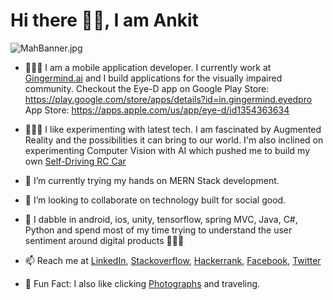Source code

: # Hi there 👋🏽, I am Ankit

![MahBanner.jpg](https://www.dropbox.com/s/zbi233d2gstw4xv/MahBanner.jpg?dl=0&raw=1)

- 👨🏻‍💻 I am a mobile application developer. I currently work at [Gingermind.ai](https://gingermind.ai/) and I build applications for the visually impaired community. Checkout the Eye-D app on 
Google Play Store: https://play.google.com/store/apps/details?id=in.gingermind.eyedpro 
App Store: https://apps.apple.com/us/app/eye-d/id1354363634

- 👨🏻‍🔬  I like experimenting with latest tech. I am fascinated by Augmented Reality and the possibilities it can bring to our world. I'm also inclined on experimenting Computer Vision with AI which pushed me to build my own [Self-Driving RC Car](https://github.com/ANDESH97/Self_Driving_RC_Car)

- 🌱  I’m currently trying my hands on MERN Stack development.
- 👯 I’m looking to collaborate on technology built for social good.
- 💬  I dabble in android, ios, unity, tensorflow, spring MVC, Java, C#, Python and spend most of my time trying to understand the user sentiment around digital products 🤷🏻‍♂️
- 📫 Reach me at [LinkedIn](https://www.linkedin.com/in/ankit-deshmukh-9818029000/), [Stackoverflow](https://stackoverflow.com/users/6772704/ankit-deshmukh), [Hackerrank](https://www.hackerrank.com/ANDESH97), [Facebook](https://www.facebook.com/profile.php?id=100007388086873), [Twitter](https://twitter.com/AnkitDe16412333)
- 📸 Fun Fact: I also like clicking [Photographs](https://www.instagram.com/ankit_deshmukh/) and traveling.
********
● Work request
Instructions for the copy: start at the first entry, stop after the line containing "App Store: https://apps.apple.com/us/app/eye-d/id1354363634", keep every line exact, and drop the pictures.

● Result
Source code

: # Hi there 👋🏽, I am Ankit

![MahBanner.jpg](https://www.dropbox.com/s/zbi233d2gstw4xv/MahBanner.jpg?dl=0&raw=1)

- 👨🏻‍💻 I am a mobile application developer. I currently work at [Gingermind.ai](https://gingermind.ai/) and I build applications for the visually impaired community. Checkout the Eye-D app on 
Google Play Store: https://play.google.com/store/apps/details?id=in.gingermind.eyedpro 
App Store: https://apps.apple.com/us/app/eye-d/id1354363634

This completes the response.